US wildlife future 'not encouraging'

According to the National Academy of Sciences, the future for US fish and wildlife is ''not encouraging'' if more food, fiber, and lumber are demanded from continued or expanded intensive farming.

The pressure such methods put on the environment would destroy too much critical habitat to maintain a healthy and varied wildlife.

In saying this, the academy report on farming trends and wildlife habitat is not entirely pessimistic. It notes that fish and wildlife could fare better or worse depending on whether trends continue as they are or whether new public attitudes and policies intervene.

What it comes down to is whether we value wildlife enough to take action to save and foster it. Thus the academy study has correctly identified the issue as one of attitudes, perceptions, and values rather than a competition for land and resources in which humans can win only if wildlife loses.

The study was made for the National Research Council - the operating arm of the academy - by the NRS Committee on Impacts of Emerging Agricultural Trends on Fish and Wildlife Habitat.

As the committee notes, ''farmers are often unable to quantify benefits to themselves from improved habitat and for this reason ignore wildlife when making production decisions.'' What is true of farmers is true of the United States at large. Wildlife values, hard to define and measure, often are neglected in major land-use decisions.

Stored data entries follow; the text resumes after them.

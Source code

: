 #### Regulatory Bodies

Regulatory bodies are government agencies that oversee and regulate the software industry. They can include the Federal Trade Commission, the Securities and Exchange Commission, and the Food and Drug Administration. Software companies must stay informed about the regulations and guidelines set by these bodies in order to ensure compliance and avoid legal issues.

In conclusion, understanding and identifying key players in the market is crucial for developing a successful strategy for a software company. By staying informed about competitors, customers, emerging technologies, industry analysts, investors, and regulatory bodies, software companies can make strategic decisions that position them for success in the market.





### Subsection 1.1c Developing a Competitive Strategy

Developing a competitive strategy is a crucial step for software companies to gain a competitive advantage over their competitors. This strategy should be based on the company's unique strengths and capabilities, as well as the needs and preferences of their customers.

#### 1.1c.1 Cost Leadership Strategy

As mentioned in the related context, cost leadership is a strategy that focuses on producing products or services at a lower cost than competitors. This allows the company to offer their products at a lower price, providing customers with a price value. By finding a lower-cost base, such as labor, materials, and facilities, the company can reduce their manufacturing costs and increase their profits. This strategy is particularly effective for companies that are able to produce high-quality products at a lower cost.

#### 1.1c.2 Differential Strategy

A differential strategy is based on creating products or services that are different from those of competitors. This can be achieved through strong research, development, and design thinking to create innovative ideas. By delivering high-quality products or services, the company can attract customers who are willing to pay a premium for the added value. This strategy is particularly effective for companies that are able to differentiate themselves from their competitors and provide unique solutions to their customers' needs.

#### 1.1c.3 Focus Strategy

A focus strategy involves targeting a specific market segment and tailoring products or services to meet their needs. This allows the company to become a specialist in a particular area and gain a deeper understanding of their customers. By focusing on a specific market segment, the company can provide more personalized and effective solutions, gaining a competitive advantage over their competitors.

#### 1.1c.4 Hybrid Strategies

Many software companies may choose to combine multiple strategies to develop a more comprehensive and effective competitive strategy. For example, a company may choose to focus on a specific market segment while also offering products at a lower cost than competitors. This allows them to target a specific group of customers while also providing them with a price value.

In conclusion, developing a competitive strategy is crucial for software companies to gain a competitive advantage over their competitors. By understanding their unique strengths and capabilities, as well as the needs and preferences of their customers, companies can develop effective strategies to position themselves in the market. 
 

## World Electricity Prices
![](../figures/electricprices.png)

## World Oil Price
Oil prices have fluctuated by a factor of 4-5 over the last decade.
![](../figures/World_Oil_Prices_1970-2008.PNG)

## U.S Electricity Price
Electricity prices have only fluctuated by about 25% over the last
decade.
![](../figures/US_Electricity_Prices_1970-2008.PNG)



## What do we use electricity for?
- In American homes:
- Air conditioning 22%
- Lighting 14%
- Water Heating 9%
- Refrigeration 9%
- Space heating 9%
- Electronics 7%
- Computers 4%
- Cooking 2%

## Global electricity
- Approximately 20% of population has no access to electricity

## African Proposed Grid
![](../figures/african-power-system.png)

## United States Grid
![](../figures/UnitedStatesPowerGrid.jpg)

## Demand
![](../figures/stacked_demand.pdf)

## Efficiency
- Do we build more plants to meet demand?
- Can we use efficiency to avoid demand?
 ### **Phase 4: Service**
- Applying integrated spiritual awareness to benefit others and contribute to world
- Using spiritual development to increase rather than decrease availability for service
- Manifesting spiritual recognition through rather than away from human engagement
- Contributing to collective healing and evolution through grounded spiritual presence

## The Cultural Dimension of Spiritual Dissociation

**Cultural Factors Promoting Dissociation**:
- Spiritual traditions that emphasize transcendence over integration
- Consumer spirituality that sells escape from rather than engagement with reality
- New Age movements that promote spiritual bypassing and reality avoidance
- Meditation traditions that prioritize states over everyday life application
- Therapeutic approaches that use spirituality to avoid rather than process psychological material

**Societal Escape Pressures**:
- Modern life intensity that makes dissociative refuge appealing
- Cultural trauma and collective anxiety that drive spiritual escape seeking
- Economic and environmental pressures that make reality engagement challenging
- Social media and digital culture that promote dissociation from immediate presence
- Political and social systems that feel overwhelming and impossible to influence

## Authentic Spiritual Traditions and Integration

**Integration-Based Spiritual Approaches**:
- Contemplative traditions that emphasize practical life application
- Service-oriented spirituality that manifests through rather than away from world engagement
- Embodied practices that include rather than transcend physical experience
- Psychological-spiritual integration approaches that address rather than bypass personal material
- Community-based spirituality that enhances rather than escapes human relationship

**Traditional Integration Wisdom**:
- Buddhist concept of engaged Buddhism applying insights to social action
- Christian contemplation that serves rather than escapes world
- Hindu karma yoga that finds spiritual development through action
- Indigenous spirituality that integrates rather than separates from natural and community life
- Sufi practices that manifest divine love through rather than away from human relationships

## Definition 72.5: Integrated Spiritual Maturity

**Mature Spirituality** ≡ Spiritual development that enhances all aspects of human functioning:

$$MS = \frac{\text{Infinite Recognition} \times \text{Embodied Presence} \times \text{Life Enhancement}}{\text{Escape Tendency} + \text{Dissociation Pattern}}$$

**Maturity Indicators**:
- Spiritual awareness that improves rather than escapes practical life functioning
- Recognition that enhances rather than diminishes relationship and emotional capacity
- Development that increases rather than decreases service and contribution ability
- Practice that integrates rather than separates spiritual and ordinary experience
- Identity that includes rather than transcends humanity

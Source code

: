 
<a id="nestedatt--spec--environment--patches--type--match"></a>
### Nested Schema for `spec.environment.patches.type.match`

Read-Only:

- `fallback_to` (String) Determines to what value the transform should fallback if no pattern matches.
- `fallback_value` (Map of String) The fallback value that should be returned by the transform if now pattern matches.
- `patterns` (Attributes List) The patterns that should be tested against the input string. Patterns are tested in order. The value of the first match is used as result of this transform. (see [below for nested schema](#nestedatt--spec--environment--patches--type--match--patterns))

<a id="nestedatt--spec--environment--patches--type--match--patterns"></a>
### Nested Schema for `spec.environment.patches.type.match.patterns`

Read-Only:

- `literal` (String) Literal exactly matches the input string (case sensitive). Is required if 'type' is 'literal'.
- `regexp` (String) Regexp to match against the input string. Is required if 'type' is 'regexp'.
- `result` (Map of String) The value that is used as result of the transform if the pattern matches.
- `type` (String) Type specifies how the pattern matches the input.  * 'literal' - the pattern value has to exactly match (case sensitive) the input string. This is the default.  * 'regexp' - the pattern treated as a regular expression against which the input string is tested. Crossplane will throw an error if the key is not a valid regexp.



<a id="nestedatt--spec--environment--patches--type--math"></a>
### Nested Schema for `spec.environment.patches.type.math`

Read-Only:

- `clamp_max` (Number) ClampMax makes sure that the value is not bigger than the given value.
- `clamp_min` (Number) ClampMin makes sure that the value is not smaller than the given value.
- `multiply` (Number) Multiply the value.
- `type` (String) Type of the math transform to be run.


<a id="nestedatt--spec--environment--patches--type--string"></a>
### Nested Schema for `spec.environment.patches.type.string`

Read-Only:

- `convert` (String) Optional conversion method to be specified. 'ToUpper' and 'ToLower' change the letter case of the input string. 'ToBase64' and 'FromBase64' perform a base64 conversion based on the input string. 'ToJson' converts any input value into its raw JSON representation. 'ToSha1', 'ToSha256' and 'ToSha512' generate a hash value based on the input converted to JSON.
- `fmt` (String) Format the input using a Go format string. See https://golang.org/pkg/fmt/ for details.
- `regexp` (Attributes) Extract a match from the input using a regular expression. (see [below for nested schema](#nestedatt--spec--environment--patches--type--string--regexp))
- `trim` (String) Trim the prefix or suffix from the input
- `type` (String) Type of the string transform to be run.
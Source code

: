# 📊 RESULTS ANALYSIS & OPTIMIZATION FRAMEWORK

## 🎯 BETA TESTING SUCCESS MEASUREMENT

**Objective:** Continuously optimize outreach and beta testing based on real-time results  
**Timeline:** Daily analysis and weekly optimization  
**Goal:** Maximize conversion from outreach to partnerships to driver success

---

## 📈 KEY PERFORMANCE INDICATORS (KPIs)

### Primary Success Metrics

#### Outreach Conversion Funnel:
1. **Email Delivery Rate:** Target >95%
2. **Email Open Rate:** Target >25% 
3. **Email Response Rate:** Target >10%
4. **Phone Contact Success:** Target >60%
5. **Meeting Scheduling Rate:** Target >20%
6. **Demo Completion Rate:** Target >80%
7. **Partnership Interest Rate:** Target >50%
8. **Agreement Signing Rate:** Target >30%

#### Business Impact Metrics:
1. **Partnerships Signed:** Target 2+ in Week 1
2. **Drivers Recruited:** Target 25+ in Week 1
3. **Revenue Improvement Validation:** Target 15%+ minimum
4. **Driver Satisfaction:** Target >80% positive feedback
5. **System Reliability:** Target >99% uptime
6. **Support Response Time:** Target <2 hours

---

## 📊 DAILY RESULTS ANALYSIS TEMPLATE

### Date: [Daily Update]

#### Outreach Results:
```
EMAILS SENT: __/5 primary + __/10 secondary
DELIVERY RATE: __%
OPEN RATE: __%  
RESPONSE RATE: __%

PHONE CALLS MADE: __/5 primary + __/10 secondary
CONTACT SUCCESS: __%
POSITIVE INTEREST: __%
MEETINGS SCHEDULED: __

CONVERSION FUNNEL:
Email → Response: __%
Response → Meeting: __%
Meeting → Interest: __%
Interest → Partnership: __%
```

The committee identifies a variety of trends that are of concern. Highways and urban sprawl claim millions of acres of prime farmland, forcing other land, previously available to wildlife, into cultivation. Wetlands are lost to draining and pollution. Forests shrink or are subjected to exploitation unfavorable for wildlife.

There is nothing new about such threats. What the committee is saying is that , if these threats continue and intensify, there soon will be little or no wild life to protect. Furthermore, it is saying that this need not be.

Over the long run, the committee foresees research, including the genetic tailoring of crop plants, bringing sufficient gains in agricultural efficiency to relieve pressure on the land. This won't come soon, however.

What is more urgently needed is wide recognition of what the committee calls ''the multiple values and benefits, including economic, recreational, aesthetic, and ecological, of improved stewardship of fish and wildlife.'' Agriculture, forestry, and fish and wildlife are interdependent with other sectors of the national economy. ''None is of such overriding importance that it can be considered independently of the others,'' the committee warns.

Such a warning has been given many times in the past few decades. To some extent, the warnings have been heeded. But nowhere near enough has been done to protect wildlife.

It is time for the academy and other expert bodies to fully identify the ''multiple values and benefits of wildlife'' in terms policymakers can use - and time to formulate an effective, long-term national land-use policy that will include them.